TASK PROMPT — Look for "parliament" in the listing below. Gather each line that contains it.
*** Block opens ***
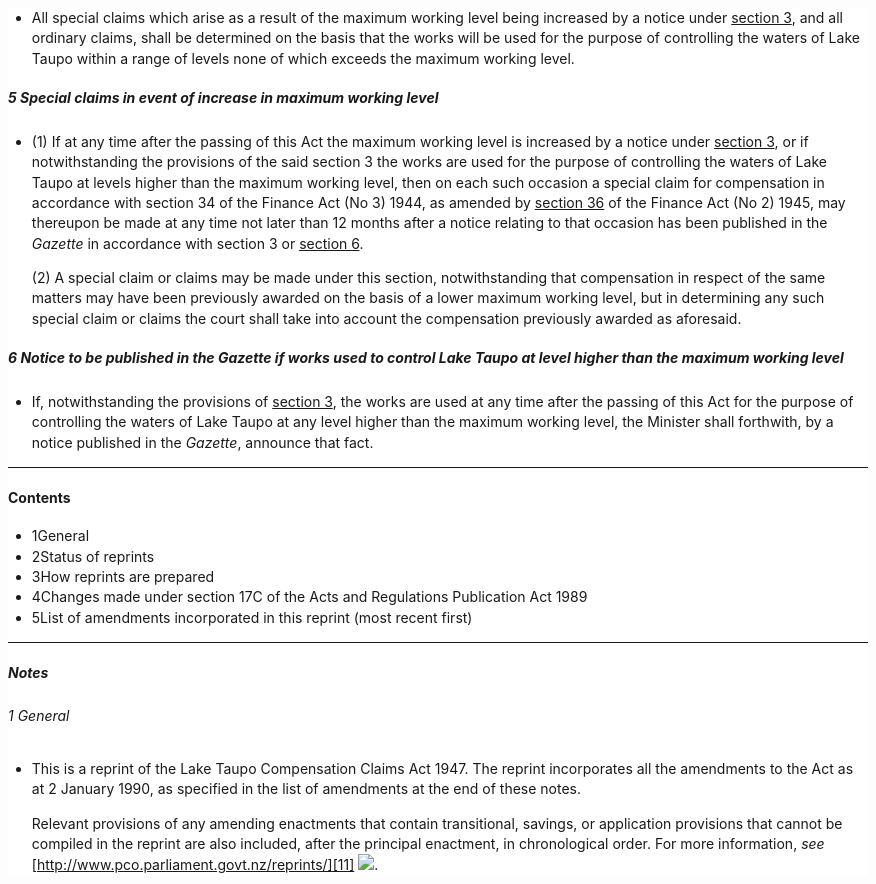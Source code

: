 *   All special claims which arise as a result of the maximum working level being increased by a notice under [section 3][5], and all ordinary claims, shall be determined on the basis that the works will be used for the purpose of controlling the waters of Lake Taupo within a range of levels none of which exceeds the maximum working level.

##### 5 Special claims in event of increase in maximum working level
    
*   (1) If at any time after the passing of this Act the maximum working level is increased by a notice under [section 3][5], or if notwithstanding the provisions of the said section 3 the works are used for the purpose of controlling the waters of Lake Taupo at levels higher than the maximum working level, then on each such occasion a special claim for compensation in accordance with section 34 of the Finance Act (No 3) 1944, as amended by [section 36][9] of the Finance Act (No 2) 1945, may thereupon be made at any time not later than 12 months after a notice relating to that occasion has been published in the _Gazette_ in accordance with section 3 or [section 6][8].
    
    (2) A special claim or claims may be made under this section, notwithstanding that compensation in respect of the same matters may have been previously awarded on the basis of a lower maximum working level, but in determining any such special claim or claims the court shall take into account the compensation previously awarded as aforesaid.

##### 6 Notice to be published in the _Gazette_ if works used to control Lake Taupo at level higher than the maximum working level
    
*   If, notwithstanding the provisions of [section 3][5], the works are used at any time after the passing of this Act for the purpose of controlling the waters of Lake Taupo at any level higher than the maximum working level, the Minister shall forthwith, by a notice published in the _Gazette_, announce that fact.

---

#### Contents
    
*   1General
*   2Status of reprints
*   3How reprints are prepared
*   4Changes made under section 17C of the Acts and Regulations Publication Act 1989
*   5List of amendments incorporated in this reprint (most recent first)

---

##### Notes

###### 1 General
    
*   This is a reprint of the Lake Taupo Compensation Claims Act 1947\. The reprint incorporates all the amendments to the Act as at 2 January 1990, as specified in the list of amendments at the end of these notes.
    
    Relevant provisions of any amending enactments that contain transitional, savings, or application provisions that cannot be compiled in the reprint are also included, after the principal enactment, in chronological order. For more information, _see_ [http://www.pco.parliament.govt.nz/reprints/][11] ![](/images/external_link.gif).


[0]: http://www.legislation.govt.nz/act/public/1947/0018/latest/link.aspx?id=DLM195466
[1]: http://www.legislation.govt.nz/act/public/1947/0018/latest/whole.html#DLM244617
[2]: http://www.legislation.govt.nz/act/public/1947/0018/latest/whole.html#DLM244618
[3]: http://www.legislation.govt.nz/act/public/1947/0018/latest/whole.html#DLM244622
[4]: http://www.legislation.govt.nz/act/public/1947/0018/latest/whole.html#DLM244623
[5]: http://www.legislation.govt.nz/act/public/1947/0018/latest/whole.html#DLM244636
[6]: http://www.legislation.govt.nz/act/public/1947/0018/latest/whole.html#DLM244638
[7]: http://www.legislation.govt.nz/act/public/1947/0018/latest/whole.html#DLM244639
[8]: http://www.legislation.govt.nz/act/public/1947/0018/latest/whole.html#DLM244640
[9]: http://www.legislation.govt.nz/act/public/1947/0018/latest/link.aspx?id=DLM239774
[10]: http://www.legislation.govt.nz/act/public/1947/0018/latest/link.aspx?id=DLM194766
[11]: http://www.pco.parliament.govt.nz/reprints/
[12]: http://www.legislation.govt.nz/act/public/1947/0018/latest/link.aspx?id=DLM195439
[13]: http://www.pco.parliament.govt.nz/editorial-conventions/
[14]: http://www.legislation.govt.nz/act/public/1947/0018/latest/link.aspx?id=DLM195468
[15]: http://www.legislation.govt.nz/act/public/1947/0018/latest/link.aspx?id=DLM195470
*** Block closes ***
TASK SOLUTION —
    Relevant provisions of any amending enactments that contain transitional, savings, or application provisions that cannot be compiled in the reprint are also included, after the principal enactment, in chronological order. For more information, _see_ [http://www.pco.parliament.govt.nz/reprints/][11] ![](/images/external_link.gif).
[11]: http://www.pco.parliament.govt.nz/reprints/
[13]: http://www.pco.parliament.govt.nz/editorial-conventions/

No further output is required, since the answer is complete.